*** Opening of Supplied information ***
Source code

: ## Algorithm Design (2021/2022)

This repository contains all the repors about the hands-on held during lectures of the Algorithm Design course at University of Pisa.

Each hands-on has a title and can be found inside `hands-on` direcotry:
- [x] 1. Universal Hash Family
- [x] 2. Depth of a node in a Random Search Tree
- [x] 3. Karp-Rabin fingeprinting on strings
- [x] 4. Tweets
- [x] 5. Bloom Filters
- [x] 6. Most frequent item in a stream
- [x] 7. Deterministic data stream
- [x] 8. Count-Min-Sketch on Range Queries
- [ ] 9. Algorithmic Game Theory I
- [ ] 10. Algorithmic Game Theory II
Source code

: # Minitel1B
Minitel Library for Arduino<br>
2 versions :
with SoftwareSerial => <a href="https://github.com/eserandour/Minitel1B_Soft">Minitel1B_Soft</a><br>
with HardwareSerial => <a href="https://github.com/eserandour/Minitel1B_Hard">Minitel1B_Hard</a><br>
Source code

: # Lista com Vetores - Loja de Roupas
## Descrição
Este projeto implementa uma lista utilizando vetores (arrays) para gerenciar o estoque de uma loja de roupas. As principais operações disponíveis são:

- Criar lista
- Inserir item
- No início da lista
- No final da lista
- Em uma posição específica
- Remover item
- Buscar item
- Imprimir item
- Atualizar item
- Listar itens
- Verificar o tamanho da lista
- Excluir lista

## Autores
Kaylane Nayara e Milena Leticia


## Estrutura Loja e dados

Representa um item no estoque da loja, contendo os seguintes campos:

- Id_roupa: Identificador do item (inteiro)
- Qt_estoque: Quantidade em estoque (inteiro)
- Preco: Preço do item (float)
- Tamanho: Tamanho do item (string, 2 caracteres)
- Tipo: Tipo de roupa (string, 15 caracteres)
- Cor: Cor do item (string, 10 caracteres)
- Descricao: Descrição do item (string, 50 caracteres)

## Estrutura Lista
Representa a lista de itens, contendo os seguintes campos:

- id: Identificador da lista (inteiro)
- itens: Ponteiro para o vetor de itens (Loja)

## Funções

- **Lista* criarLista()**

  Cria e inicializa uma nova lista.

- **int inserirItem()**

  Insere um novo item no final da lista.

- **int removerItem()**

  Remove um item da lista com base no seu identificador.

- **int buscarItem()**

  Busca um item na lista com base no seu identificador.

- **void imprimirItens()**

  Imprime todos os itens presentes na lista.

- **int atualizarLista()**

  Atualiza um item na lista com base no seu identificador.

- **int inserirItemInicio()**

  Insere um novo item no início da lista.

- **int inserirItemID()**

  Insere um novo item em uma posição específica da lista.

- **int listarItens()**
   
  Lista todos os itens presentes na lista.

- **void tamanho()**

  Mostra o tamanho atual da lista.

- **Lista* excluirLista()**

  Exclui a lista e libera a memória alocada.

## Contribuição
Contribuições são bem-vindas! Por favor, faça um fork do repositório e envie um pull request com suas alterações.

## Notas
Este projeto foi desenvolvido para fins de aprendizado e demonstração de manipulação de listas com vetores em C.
*** Close of Supplied information ***
Task statement: Filter the entries down to the lines containing "novo". Copy each of those lines.

Task response:
  Insere um novo item no final da lista.
  Insere um novo item no início da lista.
  Insere um novo item em uma posição específica da lista.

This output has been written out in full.